*ABOUT THIS EXERCISE*: Filter the entries below down to the lines that hold "metrics".

------ RAW DATA

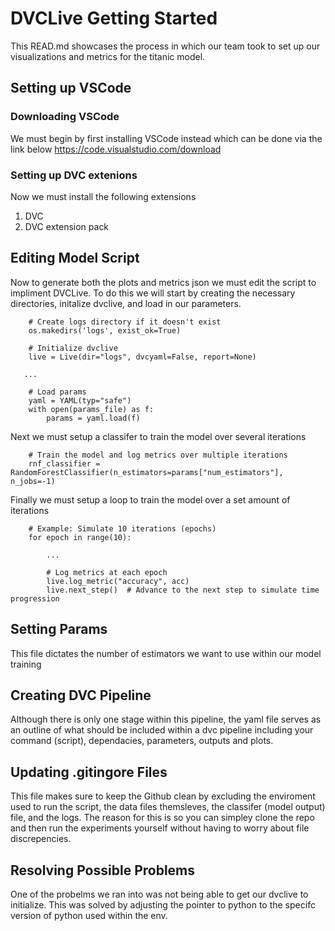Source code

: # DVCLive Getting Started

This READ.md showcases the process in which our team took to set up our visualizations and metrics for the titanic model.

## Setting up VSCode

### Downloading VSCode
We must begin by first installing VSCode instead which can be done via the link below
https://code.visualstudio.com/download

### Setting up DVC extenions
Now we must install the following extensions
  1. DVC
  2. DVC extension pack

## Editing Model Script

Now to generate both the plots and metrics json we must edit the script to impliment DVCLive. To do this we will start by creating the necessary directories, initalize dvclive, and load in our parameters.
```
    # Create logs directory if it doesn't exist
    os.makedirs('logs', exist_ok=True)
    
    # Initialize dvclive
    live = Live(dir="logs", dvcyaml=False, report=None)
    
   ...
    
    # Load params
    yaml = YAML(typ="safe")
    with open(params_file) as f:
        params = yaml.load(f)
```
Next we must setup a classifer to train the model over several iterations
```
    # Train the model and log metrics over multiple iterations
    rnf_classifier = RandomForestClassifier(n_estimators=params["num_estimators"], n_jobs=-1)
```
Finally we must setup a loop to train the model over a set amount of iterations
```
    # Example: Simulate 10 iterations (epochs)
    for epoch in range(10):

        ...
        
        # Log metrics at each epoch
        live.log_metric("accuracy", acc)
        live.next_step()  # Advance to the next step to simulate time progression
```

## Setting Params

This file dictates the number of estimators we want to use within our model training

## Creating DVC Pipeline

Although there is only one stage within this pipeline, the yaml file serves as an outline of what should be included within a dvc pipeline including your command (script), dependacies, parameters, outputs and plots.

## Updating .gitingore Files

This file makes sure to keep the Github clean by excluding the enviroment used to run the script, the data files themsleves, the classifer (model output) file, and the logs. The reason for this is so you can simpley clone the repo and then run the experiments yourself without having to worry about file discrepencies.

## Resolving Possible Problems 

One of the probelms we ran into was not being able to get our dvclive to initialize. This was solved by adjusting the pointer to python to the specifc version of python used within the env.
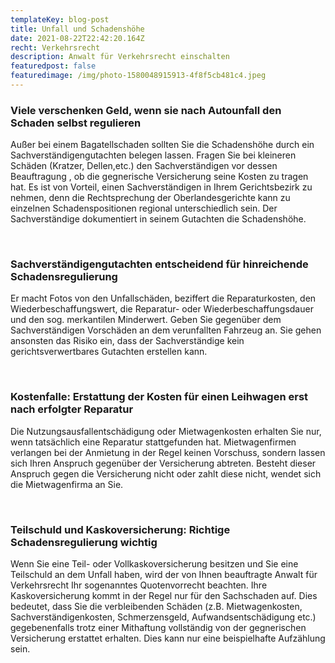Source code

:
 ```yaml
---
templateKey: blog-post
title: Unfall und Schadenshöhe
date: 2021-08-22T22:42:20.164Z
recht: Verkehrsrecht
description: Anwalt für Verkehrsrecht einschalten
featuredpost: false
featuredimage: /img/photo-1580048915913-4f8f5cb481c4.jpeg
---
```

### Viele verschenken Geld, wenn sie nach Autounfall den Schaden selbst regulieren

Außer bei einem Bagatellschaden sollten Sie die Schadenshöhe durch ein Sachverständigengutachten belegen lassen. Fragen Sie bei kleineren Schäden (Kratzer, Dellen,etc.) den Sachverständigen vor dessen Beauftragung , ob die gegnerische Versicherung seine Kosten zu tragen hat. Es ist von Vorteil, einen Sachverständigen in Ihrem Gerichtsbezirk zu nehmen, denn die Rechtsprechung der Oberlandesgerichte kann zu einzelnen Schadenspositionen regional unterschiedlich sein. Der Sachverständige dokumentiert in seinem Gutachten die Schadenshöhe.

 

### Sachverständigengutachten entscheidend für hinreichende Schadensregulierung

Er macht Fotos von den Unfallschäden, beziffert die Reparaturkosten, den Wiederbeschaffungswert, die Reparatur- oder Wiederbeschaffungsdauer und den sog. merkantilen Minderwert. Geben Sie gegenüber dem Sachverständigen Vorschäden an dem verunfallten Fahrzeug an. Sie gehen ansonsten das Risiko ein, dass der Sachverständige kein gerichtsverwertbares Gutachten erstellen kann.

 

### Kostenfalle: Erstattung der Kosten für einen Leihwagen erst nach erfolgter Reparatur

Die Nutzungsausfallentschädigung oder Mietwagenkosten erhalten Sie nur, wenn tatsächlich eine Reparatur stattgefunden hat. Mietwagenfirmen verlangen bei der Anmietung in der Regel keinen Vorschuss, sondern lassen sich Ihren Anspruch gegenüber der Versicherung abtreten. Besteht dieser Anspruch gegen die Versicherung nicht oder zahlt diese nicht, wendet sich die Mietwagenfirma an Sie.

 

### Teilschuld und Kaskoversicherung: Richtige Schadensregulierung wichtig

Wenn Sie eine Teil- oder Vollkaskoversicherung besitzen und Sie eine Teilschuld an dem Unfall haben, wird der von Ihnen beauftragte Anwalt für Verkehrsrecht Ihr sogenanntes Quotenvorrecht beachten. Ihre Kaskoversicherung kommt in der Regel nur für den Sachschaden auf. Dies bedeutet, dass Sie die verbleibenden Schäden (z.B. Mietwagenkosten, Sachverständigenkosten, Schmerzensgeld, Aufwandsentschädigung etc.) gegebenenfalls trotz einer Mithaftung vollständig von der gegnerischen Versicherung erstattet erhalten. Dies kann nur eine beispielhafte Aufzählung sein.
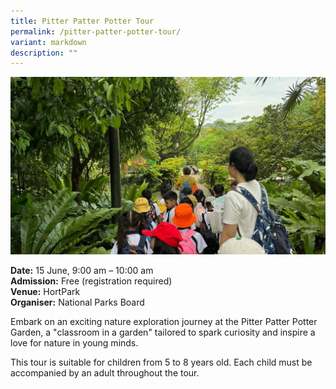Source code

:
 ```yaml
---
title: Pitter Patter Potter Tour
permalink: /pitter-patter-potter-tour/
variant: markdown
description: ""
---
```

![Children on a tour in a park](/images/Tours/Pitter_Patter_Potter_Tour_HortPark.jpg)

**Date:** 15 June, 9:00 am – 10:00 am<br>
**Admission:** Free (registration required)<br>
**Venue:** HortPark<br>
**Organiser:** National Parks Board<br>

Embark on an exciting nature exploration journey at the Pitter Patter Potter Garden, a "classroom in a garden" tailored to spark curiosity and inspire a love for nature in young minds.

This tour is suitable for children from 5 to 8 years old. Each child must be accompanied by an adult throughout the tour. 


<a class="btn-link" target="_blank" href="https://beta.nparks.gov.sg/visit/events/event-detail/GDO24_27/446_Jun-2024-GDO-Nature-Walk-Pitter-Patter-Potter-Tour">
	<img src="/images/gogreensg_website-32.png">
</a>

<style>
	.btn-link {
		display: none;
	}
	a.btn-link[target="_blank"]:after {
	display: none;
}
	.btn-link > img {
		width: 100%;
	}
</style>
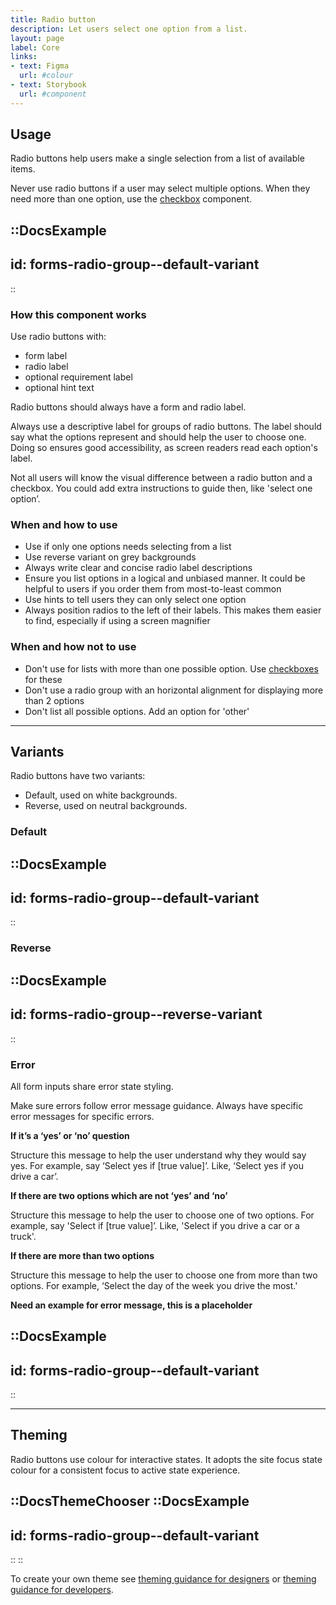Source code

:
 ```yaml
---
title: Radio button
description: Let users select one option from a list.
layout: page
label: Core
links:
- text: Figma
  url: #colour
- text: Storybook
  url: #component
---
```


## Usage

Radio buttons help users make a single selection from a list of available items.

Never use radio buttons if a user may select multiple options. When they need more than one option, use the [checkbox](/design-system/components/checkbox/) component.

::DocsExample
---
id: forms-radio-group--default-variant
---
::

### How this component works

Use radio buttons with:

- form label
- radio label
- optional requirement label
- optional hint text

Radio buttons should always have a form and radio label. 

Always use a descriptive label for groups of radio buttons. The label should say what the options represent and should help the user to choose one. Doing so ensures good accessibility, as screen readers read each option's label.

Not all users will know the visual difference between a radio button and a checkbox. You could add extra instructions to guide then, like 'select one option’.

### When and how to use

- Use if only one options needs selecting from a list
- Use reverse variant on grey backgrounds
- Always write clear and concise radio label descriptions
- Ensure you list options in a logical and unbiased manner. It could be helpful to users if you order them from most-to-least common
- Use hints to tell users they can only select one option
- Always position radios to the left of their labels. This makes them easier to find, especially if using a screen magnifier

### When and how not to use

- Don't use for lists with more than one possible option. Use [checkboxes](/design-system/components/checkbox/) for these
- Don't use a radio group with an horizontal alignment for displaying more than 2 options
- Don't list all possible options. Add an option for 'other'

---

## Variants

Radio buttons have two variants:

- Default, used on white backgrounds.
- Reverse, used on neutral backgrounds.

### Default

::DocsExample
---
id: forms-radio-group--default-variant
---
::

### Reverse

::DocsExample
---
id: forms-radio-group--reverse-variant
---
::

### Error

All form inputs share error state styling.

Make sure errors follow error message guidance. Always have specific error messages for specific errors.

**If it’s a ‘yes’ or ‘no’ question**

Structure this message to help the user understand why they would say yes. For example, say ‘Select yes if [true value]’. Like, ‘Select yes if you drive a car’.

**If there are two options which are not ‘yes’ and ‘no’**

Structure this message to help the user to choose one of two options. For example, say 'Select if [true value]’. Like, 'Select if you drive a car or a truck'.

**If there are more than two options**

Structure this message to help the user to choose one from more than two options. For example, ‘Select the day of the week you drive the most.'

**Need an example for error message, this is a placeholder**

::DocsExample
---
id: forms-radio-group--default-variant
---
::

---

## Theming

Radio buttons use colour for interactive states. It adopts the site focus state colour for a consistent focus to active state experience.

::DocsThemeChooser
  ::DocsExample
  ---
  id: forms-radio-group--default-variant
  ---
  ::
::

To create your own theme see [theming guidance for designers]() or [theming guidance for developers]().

------------
------ RAW DATA

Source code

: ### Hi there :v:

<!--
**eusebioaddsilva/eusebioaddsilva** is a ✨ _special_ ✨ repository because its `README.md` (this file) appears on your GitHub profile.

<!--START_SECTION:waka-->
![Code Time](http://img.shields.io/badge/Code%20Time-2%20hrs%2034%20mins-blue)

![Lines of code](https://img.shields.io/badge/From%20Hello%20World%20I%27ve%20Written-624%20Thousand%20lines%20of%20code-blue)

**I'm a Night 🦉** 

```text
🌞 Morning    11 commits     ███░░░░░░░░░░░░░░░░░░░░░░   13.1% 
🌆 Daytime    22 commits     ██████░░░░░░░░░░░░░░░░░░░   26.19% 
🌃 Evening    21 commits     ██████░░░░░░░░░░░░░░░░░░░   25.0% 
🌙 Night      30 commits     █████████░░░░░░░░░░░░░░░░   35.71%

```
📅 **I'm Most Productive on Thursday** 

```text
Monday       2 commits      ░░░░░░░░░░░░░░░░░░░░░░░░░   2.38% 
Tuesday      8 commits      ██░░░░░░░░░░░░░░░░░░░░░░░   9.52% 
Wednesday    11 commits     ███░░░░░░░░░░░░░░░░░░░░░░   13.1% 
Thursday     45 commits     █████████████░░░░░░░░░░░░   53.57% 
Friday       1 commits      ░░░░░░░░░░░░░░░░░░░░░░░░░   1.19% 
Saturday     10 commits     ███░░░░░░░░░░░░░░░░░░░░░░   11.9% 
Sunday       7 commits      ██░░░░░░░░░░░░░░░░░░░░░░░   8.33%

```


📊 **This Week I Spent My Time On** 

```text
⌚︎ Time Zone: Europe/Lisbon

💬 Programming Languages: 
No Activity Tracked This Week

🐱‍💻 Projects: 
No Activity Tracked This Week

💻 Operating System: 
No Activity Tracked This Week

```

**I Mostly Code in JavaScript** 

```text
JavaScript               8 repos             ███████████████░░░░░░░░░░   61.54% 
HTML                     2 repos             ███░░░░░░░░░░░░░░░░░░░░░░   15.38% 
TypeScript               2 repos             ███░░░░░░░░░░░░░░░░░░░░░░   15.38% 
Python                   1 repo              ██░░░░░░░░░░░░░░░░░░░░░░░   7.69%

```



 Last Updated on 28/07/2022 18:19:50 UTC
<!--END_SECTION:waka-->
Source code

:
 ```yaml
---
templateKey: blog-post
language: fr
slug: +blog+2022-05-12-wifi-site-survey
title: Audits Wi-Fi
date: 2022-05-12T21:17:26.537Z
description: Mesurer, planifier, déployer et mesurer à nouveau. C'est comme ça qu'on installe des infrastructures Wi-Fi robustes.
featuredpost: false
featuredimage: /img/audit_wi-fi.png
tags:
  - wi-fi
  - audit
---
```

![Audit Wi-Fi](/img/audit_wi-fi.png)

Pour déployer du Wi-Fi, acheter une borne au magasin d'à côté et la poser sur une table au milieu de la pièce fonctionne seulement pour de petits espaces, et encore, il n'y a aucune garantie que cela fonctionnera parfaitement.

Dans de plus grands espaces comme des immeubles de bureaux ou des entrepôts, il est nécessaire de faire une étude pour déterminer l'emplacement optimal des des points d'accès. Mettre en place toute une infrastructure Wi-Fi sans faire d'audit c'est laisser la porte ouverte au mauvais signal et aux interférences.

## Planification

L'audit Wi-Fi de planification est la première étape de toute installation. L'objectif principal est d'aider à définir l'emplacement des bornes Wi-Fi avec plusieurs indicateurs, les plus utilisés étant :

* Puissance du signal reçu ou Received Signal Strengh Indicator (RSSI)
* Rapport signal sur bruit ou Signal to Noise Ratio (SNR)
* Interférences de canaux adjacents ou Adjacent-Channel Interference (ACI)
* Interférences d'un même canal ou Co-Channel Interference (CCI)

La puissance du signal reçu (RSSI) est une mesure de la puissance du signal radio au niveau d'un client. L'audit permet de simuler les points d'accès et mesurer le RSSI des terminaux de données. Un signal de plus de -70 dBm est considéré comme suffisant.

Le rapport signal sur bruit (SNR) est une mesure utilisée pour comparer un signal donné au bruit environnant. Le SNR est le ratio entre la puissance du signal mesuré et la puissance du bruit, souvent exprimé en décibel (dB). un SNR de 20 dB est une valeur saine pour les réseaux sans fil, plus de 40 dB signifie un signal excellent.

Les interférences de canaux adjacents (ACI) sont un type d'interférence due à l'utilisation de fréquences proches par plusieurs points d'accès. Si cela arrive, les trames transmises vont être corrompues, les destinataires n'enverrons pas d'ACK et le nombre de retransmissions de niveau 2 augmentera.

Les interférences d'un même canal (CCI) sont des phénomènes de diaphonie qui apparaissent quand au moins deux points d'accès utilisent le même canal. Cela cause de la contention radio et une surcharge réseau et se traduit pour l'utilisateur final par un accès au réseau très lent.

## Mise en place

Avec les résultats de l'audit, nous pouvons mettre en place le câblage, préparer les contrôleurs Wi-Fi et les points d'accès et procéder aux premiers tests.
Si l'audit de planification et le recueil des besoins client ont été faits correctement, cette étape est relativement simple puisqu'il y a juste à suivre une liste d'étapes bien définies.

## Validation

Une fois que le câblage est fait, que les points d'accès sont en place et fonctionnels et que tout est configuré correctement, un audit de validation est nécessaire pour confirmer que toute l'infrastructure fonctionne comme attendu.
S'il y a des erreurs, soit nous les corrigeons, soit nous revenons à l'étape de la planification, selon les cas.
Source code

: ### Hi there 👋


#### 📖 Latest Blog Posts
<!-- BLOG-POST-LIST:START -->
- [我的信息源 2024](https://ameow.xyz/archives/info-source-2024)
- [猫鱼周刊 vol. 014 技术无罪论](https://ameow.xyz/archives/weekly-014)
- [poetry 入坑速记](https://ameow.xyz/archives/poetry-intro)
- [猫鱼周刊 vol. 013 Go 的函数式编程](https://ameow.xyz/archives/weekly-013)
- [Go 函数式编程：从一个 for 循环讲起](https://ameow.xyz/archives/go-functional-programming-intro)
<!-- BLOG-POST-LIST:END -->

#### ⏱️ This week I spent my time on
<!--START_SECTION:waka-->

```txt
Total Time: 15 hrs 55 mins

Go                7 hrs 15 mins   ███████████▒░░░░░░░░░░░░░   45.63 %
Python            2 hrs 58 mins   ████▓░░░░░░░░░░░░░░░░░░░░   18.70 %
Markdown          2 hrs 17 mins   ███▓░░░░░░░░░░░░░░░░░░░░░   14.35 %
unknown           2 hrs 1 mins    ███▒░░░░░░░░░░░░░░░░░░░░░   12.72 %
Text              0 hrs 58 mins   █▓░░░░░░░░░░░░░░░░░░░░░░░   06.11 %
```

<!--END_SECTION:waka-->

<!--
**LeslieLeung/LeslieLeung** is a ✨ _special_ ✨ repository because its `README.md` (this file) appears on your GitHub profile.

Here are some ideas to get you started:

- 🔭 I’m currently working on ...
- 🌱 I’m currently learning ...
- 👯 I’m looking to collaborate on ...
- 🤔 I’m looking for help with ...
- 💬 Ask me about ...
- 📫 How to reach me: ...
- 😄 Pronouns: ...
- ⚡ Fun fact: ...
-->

------------
------ RAW DATA

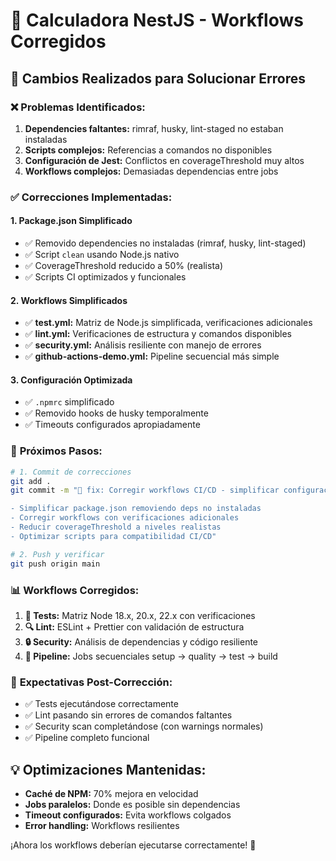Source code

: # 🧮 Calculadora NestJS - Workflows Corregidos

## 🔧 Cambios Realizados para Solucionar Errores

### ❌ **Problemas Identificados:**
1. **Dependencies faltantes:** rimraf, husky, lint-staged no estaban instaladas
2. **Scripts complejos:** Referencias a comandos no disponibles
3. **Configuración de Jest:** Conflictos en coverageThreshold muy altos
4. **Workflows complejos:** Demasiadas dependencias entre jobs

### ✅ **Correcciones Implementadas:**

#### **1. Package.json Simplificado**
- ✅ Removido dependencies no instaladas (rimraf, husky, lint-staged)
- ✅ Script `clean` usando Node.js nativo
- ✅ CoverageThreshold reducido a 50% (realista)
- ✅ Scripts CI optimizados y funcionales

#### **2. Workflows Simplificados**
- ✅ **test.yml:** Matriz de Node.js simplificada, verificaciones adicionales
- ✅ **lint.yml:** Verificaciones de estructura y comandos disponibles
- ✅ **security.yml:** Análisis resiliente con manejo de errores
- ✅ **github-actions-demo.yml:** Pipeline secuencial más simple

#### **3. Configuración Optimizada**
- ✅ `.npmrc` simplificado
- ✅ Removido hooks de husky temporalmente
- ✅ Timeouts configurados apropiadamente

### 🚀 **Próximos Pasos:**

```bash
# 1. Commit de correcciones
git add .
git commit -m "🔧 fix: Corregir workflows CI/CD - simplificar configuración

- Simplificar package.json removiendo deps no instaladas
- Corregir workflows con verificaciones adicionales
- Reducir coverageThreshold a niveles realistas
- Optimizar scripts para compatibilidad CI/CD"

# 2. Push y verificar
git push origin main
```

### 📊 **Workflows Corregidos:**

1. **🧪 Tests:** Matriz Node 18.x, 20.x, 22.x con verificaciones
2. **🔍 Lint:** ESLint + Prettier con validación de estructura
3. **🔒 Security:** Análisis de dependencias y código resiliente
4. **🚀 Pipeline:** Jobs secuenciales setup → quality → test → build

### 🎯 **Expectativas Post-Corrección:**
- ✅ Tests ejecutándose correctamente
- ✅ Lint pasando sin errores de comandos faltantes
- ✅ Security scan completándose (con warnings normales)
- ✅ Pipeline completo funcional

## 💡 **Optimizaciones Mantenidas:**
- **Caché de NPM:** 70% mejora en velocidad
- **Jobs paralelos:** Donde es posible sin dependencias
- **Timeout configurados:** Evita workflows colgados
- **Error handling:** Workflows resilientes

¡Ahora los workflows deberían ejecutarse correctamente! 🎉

------------

*ANSWER TO THIS EXERCISE*:
This READ.md showcases the process in which our team took to set up our visualizations and metrics for the titanic model.
Now to generate both the plots and metrics json we must edit the script to impliment DVCLive. To do this we will start by creating the necessary directories, initalize dvclive, and load in our parameters.
    # Train the model and log metrics over multiple iterations
        # Log metrics at each epoch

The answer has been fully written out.